▶ **Task description**
Scan the lines below and report each one containing "label" by copying it.

(Source data)
***
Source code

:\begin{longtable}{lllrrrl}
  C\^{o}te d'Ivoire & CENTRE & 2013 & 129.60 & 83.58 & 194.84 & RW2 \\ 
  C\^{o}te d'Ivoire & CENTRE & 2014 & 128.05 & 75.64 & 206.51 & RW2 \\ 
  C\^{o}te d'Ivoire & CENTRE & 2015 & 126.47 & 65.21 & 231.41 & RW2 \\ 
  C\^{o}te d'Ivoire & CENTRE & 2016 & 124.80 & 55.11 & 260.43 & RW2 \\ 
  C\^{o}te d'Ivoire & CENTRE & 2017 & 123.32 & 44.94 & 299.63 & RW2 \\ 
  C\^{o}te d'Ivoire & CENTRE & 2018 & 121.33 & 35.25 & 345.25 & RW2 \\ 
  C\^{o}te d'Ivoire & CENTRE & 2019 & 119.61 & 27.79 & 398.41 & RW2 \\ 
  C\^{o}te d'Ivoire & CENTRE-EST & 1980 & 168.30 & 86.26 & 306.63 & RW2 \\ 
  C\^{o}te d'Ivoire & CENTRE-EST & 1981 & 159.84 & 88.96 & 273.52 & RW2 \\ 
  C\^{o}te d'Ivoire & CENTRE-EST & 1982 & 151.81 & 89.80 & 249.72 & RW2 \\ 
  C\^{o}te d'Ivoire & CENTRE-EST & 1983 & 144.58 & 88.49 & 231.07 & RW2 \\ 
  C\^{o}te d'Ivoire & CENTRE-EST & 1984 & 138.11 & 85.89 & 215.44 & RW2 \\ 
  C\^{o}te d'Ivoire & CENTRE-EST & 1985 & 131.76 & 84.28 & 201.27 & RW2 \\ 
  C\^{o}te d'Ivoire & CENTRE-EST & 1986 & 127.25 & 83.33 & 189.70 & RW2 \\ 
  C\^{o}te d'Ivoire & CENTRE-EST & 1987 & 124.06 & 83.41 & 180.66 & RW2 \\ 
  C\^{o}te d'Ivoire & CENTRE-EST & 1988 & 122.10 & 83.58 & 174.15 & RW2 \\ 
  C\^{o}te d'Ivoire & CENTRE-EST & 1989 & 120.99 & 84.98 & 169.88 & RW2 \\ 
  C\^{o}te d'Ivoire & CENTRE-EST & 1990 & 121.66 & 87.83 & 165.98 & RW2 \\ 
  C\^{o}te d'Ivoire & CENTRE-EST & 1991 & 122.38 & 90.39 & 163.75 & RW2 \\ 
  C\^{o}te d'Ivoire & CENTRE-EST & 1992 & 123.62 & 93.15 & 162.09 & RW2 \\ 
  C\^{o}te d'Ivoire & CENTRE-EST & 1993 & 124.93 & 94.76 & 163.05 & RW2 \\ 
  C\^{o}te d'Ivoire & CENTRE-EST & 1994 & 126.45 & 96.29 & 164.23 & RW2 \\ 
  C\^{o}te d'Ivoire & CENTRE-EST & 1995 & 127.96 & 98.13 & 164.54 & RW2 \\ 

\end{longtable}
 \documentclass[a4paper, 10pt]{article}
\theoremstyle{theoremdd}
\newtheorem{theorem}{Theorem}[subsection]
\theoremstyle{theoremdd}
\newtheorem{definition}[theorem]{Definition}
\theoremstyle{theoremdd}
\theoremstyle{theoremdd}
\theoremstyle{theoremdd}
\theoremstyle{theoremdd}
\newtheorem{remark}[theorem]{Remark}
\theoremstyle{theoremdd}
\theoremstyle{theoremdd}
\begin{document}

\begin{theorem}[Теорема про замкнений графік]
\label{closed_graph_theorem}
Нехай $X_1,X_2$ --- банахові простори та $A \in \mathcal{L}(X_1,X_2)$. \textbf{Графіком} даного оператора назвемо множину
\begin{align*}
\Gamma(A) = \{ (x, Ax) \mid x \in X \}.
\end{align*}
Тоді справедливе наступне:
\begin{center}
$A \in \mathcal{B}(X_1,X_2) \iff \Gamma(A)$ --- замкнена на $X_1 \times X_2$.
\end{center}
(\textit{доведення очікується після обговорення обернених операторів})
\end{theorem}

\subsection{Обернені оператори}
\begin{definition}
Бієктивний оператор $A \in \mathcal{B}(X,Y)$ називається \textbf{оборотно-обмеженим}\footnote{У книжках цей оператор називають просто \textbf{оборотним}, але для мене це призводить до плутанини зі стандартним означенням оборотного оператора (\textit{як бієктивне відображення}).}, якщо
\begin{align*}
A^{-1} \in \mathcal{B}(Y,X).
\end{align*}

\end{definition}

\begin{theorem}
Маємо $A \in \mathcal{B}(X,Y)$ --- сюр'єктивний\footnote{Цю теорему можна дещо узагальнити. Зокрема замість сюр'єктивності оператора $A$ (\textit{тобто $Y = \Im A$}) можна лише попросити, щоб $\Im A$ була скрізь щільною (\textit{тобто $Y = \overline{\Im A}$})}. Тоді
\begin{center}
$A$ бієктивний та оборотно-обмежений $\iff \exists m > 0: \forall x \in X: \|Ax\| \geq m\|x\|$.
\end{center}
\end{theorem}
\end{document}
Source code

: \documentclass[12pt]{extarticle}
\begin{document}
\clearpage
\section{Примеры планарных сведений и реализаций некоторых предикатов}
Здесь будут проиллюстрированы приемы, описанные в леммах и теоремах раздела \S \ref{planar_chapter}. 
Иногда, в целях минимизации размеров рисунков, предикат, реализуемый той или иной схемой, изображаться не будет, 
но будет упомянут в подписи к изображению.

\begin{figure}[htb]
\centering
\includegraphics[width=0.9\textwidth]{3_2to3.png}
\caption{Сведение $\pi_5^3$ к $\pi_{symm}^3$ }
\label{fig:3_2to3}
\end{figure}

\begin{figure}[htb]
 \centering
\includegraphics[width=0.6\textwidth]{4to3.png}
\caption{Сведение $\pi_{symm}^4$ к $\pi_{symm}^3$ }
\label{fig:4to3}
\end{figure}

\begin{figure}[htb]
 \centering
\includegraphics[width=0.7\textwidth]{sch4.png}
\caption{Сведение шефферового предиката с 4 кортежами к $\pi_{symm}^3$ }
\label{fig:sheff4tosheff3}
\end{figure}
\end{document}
***
▶ **The completed task**
\label{closed_graph_theorem}
\label{fig:3_2to3}
\label{fig:4to3}
\label{fig:sheff4tosheff3}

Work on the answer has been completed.